Work order. The reply should hold every record, copied exactly, and none of the pictures.

##### Excerpted records

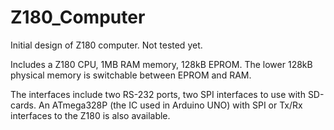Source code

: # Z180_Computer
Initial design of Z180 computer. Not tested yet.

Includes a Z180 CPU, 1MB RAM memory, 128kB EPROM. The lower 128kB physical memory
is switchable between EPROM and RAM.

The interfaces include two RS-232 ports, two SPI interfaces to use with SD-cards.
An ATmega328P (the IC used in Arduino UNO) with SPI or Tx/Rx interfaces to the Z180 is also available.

##########

Answer.
Source code

: # Z180_Computer
Initial design of Z180 computer. Not tested yet.

Includes a Z180 CPU, 1MB RAM memory, 128kB EPROM. The lower 128kB physical memory
is switchable between EPROM and RAM.

The interfaces include two RS-232 ports, two SPI interfaces to use with SD-cards.
An ATmega328P (the IC used in Arduino UNO) with SPI or Tx/Rx interfaces to the Z180 is also available.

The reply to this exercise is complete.